Radio Broadcasting -or- Radio Personalites

While standing in line to see the film "The Sorrow and the Pity", Alvy (Woody Allen) in the film "Annie Hall" arranges for Marshall McLuhan to show up at the movie theatre to lecture and emphasize the effects of media to another pontificating know it all movie goer. In "Radio Days", the Narrator (Woody Allen) tells the audience about the influence of radio broadcasting before TV, the rememberance of urban legends, of anecdotes, of radio stars. For many living in those days gone by, radio provided an escape from everyday reality into the daydreams of glitz and glamour of your choice of, game shows, sports, war, movies, and adventure. Today the influence of radio is much less profound, however it can still be found operating in our dreams. The dream below is about a local radio celebrity.
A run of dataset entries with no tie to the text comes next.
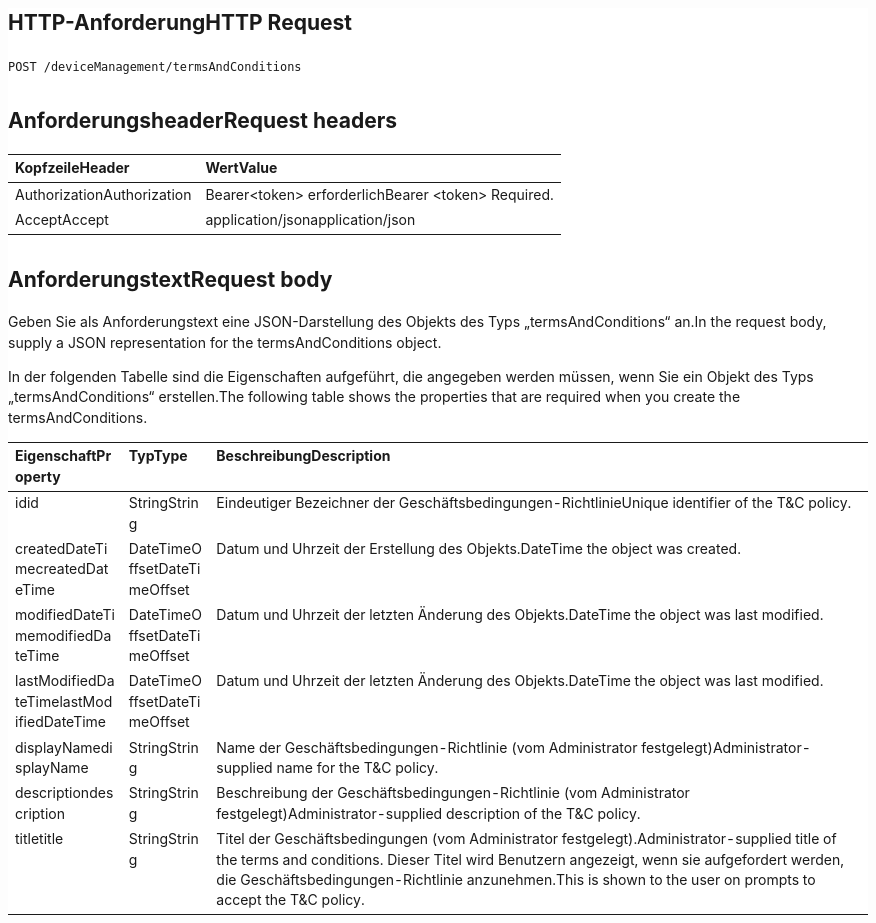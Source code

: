 ## <a name="http-request"></a><span data-ttu-id="9d9a0-119">HTTP-Anforderung</span><span class="sxs-lookup"><span data-stu-id="9d9a0-119">HTTP Request</span></span>

``` http
POST /deviceManagement/termsAndConditions
```

## <a name="request-headers"></a><span data-ttu-id="9d9a0-120">Anforderungsheader</span><span class="sxs-lookup"><span data-stu-id="9d9a0-120">Request headers</span></span>
|<span data-ttu-id="9d9a0-121">Kopfzeile</span><span class="sxs-lookup"><span data-stu-id="9d9a0-121">Header</span></span>|<span data-ttu-id="9d9a0-122">Wert</span><span class="sxs-lookup"><span data-stu-id="9d9a0-122">Value</span></span>|
|:---|:---|
|<span data-ttu-id="9d9a0-123">Authorization</span><span class="sxs-lookup"><span data-stu-id="9d9a0-123">Authorization</span></span>|<span data-ttu-id="9d9a0-124">Bearer&lt;token&gt; erforderlich</span><span class="sxs-lookup"><span data-stu-id="9d9a0-124">Bearer &lt;token&gt; Required.</span></span>|
|<span data-ttu-id="9d9a0-125">Accept</span><span class="sxs-lookup"><span data-stu-id="9d9a0-125">Accept</span></span>|<span data-ttu-id="9d9a0-126">application/json</span><span class="sxs-lookup"><span data-stu-id="9d9a0-126">application/json</span></span>|

## <a name="request-body"></a><span data-ttu-id="9d9a0-127">Anforderungstext</span><span class="sxs-lookup"><span data-stu-id="9d9a0-127">Request body</span></span>
<span data-ttu-id="9d9a0-128">Geben Sie als Anforderungstext eine JSON-Darstellung des Objekts des Typs „termsAndConditions“ an.</span><span class="sxs-lookup"><span data-stu-id="9d9a0-128">In the request body, supply a JSON representation for the termsAndConditions object.</span></span>

<span data-ttu-id="9d9a0-129">In der folgenden Tabelle sind die Eigenschaften aufgeführt, die angegeben werden müssen, wenn Sie ein Objekt des Typs „termsAndConditions“ erstellen.</span><span class="sxs-lookup"><span data-stu-id="9d9a0-129">The following table shows the properties that are required when you create the termsAndConditions.</span></span>

|<span data-ttu-id="9d9a0-130">Eigenschaft</span><span class="sxs-lookup"><span data-stu-id="9d9a0-130">Property</span></span>|<span data-ttu-id="9d9a0-131">Typ</span><span class="sxs-lookup"><span data-stu-id="9d9a0-131">Type</span></span>|<span data-ttu-id="9d9a0-132">Beschreibung</span><span class="sxs-lookup"><span data-stu-id="9d9a0-132">Description</span></span>|
|:---|:---|:---|
|<span data-ttu-id="9d9a0-133">id</span><span class="sxs-lookup"><span data-stu-id="9d9a0-133">id</span></span>|<span data-ttu-id="9d9a0-134">String</span><span class="sxs-lookup"><span data-stu-id="9d9a0-134">String</span></span>|<span data-ttu-id="9d9a0-135">Eindeutiger Bezeichner der Geschäftsbedingungen-Richtlinie</span><span class="sxs-lookup"><span data-stu-id="9d9a0-135">Unique identifier of the T&C policy.</span></span>|
|<span data-ttu-id="9d9a0-136">createdDateTime</span><span class="sxs-lookup"><span data-stu-id="9d9a0-136">createdDateTime</span></span>|<span data-ttu-id="9d9a0-137">DateTimeOffset</span><span class="sxs-lookup"><span data-stu-id="9d9a0-137">DateTimeOffset</span></span>|<span data-ttu-id="9d9a0-138">Datum und Uhrzeit der Erstellung des Objekts.</span><span class="sxs-lookup"><span data-stu-id="9d9a0-138">DateTime the object was created.</span></span>|
|<span data-ttu-id="9d9a0-139">modifiedDateTime</span><span class="sxs-lookup"><span data-stu-id="9d9a0-139">modifiedDateTime</span></span>|<span data-ttu-id="9d9a0-140">DateTimeOffset</span><span class="sxs-lookup"><span data-stu-id="9d9a0-140">DateTimeOffset</span></span>|<span data-ttu-id="9d9a0-141">Datum und Uhrzeit der letzten Änderung des Objekts.</span><span class="sxs-lookup"><span data-stu-id="9d9a0-141">DateTime the object was last modified.</span></span>|
|<span data-ttu-id="9d9a0-142">lastModifiedDateTime</span><span class="sxs-lookup"><span data-stu-id="9d9a0-142">lastModifiedDateTime</span></span>|<span data-ttu-id="9d9a0-143">DateTimeOffset</span><span class="sxs-lookup"><span data-stu-id="9d9a0-143">DateTimeOffset</span></span>|<span data-ttu-id="9d9a0-144">Datum und Uhrzeit der letzten Änderung des Objekts.</span><span class="sxs-lookup"><span data-stu-id="9d9a0-144">DateTime the object was last modified.</span></span>|
|<span data-ttu-id="9d9a0-145">displayName</span><span class="sxs-lookup"><span data-stu-id="9d9a0-145">displayName</span></span>|<span data-ttu-id="9d9a0-146">String</span><span class="sxs-lookup"><span data-stu-id="9d9a0-146">String</span></span>|<span data-ttu-id="9d9a0-147">Name der Geschäftsbedingungen-Richtlinie (vom Administrator festgelegt)</span><span class="sxs-lookup"><span data-stu-id="9d9a0-147">Administrator-supplied name for the T&C policy.</span></span> |
|<span data-ttu-id="9d9a0-148">description</span><span class="sxs-lookup"><span data-stu-id="9d9a0-148">description</span></span>|<span data-ttu-id="9d9a0-149">String</span><span class="sxs-lookup"><span data-stu-id="9d9a0-149">String</span></span>|<span data-ttu-id="9d9a0-150">Beschreibung der Geschäftsbedingungen-Richtlinie (vom Administrator festgelegt)</span><span class="sxs-lookup"><span data-stu-id="9d9a0-150">Administrator-supplied description of the T&C policy.</span></span>|
|<span data-ttu-id="9d9a0-151">title</span><span class="sxs-lookup"><span data-stu-id="9d9a0-151">title</span></span>|<span data-ttu-id="9d9a0-152">String</span><span class="sxs-lookup"><span data-stu-id="9d9a0-152">String</span></span>|<span data-ttu-id="9d9a0-153">Titel der Geschäftsbedingungen (vom Administrator festgelegt).</span><span class="sxs-lookup"><span data-stu-id="9d9a0-153">Administrator-supplied title of the terms and conditions.</span></span> <span data-ttu-id="9d9a0-154">Dieser Titel wird Benutzern angezeigt, wenn sie aufgefordert werden, die Geschäftsbedingungen-Richtlinie anzunehmen.</span><span class="sxs-lookup"><span data-stu-id="9d9a0-154">This is shown to the user on prompts to accept the T&C policy.</span></span>|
Vanessa 34, Single North American 

I walked into a bar to go hang out with a local radio celebrity. I had a feeling that she would think I was stalking her. As I walked closer, she greeted me with a huge smile and my name as if she had known me for years.  We talked and hung out for a while and before she had to leave she gave me a hooded black raincoat with the radio station's call letters written in silver. I woke up and the time was 5am.  I never wake up before the alarm clock. I remember feeling happy, grateful, relaxed, calm. I have met this person twice before. 

Need for Acceptance and Self Esteem -or- S-talking to Local Celebrities 

Having talked to local newspaper, radio and TV celebrities about dreams, I can understand a person's need for attention, acceptance, and self-esteem. Marshall McLuhan in "Understanding Media", talks about the famous Orsen Welles 1938 radio broadcast "War of the Worlds", which features the fictive invasion of Martians and its influence on its listening audience. For McLuhan; "It was Hitler who gave radio the Orsen Welles treatment for real."  

McLuhan believes that American politics changed in 1960 when audiences started tuning into TV and tuning out of radio. The historical political turning point happened with the televised Kennedy-Nixon Presidential debates. For McLuhan those listening to the debate on radio believed that Nixon was politically superior to Kennedy. However, the majority watching Nixon on TV, much like Holden Caulfield could spot a "phony" when they saw one. 

Stalking a celebrity in your dreams or daydreams is not a felony, only if you do it for real does it constitute a crime. Unless of course you might believe in the existence of "thoughtcrimes"? The film "The Body Guard" starring Whitney Huston and Kevin Costner features one such a creepy stalker. Another such film is "The Fan", starring Robert de Niro (as Gil Renard) who plays a stalker and fanatic baseball fan. 

For a public that is fascinated and obsessed with celebrity and fame, such films are repleat with dark narcissistic realism. Think of the attempted assassination of President Ronald Reagan in Washington by John Hinkley Jr. Hinkley was a man obsessed with the actress Jody Foster and believed that by killing the President, this act would enamour him with Foster. 

In the dream, you want to get close, just talk, and are given a gift, when you wake up you feel happy, grateful, relaxed and calm. Demonstrating the power of a media celebrity, albeit a local one, and their influence over the dreams of their audience. Some might argue that your dream is an obsessive sign of intimacy seeking. Said differently, evidently you listen and talk to this local radio celebrity in your mind a great deal. The dream may be a narcissistic sign of compensation for low self-esteem and the need of acceptance in the face of the fears of rejection?